On Wednesday, Western governments welcomed Rahman's release. German Chancellor Angela Merkel said it was a "sensible signal to the international community but also for the situation in Afghanistan." Germany is a major donor to Afghanistan with about 2,000 troops in the NATO security force there.

But controversy continued to boil in Afghanistan, where Islamic clerics and members of parliament strongly objected to Rahman being freed from prison and allowed to leave the country. Demonstrators in several cities continued to protest foreign interference, and critics accused President Hamid Karzai of giving in to international pressure.

Under Islamic law, rejection of Islam is a grave offense, punishable by death if the convert does not repent. Afghanistan is a deeply traditional Muslim country where there are no publicly practicing Afghan Christians. Both proselytizing and conversion are viewed by most people as anathema.

On Wednesday, 500 clerics gathered in a mosque in the southern city of Qalat to protest Rahman's release, news services reported from Kabul. Abdulrahman Jan, the top cleric in the Qalat region, said the government should either force Rahman to convert back to Islam or kill him.

"This is a terrible thing and a major shame for Afghanistan," he said.

The Afghan parliament also condemned Rahman's liberation as a breach of Islamic law, but did not take a formal vote on the issue.

"We sent a letter and called the Interior Ministry and demanded they not allow Abdul Rahman to leave the country," Yonus Qanooni, the speaker in the lower house and a leading political rival of Karzai, told reporters in Kabul. During debate, several other legislators said Rahman should be executed.

The case has highlighted the contradictions that remain between Afghan society and the Western powers that in 2001 helped topple the Taliban, the extremist Islamic movement that ruled most of the country. Although Afghanistan is now a democracy with an elected president, its constitution enshrines sharia as well as international human rights conventions.
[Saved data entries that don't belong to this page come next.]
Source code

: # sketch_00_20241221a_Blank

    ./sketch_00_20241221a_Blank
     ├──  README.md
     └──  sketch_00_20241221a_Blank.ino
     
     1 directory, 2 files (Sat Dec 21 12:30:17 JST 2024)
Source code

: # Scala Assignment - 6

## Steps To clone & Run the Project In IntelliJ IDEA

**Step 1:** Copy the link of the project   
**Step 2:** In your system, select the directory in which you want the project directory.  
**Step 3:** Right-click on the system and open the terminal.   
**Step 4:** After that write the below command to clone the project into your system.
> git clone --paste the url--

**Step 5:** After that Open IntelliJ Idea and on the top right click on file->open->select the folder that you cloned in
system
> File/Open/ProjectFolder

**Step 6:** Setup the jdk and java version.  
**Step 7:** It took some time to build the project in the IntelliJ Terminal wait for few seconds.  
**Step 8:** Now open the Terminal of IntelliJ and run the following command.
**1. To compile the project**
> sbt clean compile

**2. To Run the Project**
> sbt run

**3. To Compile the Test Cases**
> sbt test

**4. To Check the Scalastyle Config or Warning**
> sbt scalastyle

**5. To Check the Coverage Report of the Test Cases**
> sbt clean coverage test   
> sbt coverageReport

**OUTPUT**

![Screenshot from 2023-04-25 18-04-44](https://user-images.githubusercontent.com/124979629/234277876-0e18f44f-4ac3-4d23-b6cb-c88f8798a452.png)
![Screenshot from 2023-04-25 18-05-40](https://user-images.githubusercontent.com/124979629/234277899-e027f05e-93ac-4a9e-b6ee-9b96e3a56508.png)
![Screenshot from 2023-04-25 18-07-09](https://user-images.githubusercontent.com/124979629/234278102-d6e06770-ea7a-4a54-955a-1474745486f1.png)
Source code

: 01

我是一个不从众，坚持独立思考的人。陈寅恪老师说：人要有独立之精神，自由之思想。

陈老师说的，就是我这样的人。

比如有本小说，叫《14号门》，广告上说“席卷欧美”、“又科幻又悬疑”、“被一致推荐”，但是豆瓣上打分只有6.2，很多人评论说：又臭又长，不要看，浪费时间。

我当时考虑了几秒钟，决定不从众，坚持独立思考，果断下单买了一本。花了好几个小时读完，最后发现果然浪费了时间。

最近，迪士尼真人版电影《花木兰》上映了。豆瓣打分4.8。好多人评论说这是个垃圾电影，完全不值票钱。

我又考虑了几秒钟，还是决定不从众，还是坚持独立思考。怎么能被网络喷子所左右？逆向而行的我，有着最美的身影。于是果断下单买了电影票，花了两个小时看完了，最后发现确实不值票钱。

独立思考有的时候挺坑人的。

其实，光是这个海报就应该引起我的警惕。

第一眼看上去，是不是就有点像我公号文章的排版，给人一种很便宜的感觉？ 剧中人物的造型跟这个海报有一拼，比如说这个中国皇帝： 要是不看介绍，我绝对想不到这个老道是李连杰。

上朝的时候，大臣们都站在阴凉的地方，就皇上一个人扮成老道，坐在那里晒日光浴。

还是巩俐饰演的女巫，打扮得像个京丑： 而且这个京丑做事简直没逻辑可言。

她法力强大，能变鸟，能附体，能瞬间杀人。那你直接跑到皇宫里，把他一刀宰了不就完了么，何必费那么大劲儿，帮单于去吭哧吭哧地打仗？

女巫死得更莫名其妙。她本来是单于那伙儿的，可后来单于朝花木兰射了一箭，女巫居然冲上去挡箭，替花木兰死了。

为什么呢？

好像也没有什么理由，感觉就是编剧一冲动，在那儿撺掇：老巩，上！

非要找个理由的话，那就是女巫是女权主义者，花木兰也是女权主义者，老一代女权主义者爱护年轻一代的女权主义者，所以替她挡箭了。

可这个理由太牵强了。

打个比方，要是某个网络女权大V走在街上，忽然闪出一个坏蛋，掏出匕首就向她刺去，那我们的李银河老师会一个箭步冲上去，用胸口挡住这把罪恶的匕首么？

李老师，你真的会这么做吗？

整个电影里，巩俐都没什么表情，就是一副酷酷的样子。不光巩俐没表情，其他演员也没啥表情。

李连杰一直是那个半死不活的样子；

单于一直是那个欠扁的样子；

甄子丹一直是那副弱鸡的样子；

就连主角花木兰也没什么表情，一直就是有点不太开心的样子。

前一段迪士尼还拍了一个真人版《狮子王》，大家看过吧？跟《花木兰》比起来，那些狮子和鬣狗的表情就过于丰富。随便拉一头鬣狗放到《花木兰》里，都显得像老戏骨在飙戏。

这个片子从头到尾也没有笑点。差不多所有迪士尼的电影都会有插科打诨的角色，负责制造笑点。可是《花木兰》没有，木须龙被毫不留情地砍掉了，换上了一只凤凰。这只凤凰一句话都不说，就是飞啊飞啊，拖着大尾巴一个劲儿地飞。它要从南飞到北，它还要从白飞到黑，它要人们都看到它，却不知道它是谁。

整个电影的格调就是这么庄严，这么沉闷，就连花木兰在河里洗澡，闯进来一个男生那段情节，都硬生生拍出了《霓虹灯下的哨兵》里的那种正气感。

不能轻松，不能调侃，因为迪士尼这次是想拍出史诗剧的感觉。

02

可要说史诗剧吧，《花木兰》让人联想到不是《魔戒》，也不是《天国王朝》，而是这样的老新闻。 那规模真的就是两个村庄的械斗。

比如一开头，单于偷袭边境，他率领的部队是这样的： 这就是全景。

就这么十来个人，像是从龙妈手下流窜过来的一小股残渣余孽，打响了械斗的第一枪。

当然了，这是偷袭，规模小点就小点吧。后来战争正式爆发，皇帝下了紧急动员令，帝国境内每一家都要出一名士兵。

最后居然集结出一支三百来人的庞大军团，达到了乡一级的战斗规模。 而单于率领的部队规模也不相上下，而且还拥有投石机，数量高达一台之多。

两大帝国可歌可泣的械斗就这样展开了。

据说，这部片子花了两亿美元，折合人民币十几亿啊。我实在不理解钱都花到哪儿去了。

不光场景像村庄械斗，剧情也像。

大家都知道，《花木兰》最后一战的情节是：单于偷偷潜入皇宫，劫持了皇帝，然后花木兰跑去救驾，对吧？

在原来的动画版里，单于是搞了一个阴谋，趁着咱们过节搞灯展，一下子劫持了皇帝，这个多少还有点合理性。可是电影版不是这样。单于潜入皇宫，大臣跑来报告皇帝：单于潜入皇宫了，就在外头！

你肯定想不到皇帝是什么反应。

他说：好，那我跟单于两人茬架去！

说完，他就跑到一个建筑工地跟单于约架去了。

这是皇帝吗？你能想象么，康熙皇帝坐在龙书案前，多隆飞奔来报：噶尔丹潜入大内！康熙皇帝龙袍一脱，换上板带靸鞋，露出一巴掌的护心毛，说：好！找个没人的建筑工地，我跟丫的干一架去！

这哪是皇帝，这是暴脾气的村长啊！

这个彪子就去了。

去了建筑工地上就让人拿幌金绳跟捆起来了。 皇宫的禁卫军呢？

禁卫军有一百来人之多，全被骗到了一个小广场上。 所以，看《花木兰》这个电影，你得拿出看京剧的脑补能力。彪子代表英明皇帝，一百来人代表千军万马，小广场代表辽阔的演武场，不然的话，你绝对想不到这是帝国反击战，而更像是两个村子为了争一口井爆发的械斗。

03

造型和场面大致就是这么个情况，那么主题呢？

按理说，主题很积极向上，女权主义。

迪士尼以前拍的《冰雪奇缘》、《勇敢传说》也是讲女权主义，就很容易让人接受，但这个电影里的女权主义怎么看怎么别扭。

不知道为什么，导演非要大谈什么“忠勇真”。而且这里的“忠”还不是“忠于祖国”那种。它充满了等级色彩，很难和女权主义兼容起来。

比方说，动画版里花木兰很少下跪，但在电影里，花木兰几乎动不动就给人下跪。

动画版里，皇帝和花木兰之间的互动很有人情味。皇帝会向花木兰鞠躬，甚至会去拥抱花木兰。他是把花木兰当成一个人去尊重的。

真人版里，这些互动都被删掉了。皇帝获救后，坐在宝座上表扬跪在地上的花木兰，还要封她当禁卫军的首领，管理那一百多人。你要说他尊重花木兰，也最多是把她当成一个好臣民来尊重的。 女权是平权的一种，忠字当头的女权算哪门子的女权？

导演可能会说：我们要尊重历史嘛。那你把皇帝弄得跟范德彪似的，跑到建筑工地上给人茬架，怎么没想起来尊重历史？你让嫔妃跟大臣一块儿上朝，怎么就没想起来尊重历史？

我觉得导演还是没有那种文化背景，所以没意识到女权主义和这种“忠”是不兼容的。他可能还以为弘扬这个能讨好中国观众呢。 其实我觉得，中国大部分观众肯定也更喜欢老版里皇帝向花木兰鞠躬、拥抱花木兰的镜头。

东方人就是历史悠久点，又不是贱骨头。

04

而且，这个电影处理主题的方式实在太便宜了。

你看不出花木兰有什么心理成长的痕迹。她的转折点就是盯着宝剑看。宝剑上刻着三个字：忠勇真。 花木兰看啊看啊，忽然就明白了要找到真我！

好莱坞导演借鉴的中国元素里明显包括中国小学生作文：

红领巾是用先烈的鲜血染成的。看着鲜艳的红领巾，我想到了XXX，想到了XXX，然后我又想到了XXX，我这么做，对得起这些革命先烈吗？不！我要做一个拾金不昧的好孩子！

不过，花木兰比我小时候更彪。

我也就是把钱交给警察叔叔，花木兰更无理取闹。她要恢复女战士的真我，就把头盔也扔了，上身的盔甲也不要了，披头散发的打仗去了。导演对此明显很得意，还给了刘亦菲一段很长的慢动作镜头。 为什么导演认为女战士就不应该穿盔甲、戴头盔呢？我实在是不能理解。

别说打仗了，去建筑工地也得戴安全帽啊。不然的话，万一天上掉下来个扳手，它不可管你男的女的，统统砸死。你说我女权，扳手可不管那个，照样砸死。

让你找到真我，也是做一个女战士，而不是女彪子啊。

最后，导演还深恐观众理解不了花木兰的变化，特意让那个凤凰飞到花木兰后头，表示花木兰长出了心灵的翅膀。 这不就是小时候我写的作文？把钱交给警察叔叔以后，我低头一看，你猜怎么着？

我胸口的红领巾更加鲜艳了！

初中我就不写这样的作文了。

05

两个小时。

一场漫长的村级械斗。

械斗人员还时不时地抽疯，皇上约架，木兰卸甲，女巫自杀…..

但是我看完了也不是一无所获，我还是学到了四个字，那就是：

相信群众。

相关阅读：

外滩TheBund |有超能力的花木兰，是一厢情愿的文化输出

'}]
Rahman converted 16 years ago while working with a Christian refugee aid group in Pakistan. He then moved to Germany. Only recently had he returned home to Kabul, where he was arrested for possessing a Bible after his relatives informed police. He was embroiled in a child custody battle with his estranged wife, an Afghan Muslim.

His arrival in Italy came in the middle of a hotly contested election campaign, in which some groups in Berlusconi's ruling coalition are running on a platform that opposes immigration and portrays Western civilization as on the defensive against an onslaught of Muslim intolerance.

Rahman told La Repubblica newspaper he was unrepentant. "I have done nothing to repent, I respect Afghan law as I respect Islam. But I chose to become a Christian, for myself, for my soul. It is not an offense."

Italy has close ties with Afghanistan, whose former king, Mohammed Zahir Shah, was allowed to live in exile in Rome with his family for 30 years. The former royals returned to Kabul after the Taliban fell.